Fourth - Kibble, college. Lasted three days, I dumped him in the nicest way possible. - still friends
Fifth - Dave, college, lasted about 3 months. can't remember. had a good relationship then it broke down. he dumped me. (i deflowered him, haahaa.) - still friends
Sixth, and final as of so far- Fizzy, college. Great guy, great relationship. Good bed life ; D. A few arguments here and there but everything was still dandy afterwards. Came close to breaking up, but then didn't. But did a few weeks later. Lasted four months and three weeks. He broke up with me. We started going back out innnn.. November/December. (I asked him out, when drunk but was happyy when he said yes) I got bored. we saw eachother once a week, and sometimes that didn't happen, and he'd come over on a wednesday night after D&D at 11pm. I broke up with him- still friends.
Now, I'm single and happy.
Perfect guy? Here we go, this goes for my perfect girl too: Good looking, obviously.
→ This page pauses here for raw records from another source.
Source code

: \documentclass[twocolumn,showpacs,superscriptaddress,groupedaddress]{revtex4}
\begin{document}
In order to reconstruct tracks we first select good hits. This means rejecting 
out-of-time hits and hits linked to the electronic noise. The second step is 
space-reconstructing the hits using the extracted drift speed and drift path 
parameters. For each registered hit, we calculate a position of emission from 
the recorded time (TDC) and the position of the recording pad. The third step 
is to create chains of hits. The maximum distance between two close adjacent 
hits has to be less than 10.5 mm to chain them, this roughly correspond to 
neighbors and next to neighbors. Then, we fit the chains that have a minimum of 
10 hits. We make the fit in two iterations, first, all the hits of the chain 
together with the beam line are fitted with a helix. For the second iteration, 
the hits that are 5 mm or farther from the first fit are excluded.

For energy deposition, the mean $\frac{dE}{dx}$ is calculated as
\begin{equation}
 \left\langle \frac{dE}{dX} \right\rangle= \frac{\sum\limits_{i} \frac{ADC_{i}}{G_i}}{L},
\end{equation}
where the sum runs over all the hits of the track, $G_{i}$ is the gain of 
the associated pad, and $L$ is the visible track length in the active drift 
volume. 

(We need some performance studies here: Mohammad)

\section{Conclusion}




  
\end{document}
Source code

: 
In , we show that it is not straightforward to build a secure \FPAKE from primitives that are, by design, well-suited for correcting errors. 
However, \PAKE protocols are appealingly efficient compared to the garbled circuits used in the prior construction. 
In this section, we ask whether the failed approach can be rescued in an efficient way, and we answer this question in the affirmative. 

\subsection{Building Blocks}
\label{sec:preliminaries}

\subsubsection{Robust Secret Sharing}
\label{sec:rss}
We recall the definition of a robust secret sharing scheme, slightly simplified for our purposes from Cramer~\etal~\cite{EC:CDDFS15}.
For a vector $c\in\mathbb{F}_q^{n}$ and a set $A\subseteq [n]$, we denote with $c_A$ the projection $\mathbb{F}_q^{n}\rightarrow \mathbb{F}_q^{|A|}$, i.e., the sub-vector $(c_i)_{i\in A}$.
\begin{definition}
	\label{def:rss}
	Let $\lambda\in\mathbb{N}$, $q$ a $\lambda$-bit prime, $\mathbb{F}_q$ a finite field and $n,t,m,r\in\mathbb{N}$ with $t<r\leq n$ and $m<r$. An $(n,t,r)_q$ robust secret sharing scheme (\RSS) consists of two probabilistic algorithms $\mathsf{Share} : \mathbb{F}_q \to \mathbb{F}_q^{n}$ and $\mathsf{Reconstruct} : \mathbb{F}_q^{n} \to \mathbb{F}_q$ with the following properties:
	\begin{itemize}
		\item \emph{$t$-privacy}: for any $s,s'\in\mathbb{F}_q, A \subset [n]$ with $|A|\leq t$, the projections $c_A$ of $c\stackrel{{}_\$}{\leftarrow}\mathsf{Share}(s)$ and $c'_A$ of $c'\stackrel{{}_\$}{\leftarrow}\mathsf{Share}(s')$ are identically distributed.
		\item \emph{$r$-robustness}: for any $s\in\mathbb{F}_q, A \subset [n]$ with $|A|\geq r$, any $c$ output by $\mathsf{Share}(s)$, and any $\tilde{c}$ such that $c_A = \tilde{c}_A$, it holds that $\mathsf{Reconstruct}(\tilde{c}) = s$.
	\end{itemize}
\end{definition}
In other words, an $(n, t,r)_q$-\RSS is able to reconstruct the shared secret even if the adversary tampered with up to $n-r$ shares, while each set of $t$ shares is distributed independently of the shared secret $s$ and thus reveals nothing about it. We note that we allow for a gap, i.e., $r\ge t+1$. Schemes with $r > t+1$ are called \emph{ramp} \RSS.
I have to feel comfortable around him, and the same for him.her feeling comfortable about me. Not afraid of a small amount of PDA. Likes similar music, and can have a good time. Spontaenious. Up for a laugh. Makes me laugh. I LOVE guys with great senses of humour, whether it be dirty or not. Oh, and dominating. But romantic. I like guys and girls who are dominant in the bedroom, but romantic as well. [: respects&likes me for who i am. isn't scared to see me at my worst. trustworthy. loyal. lol, i'll stop.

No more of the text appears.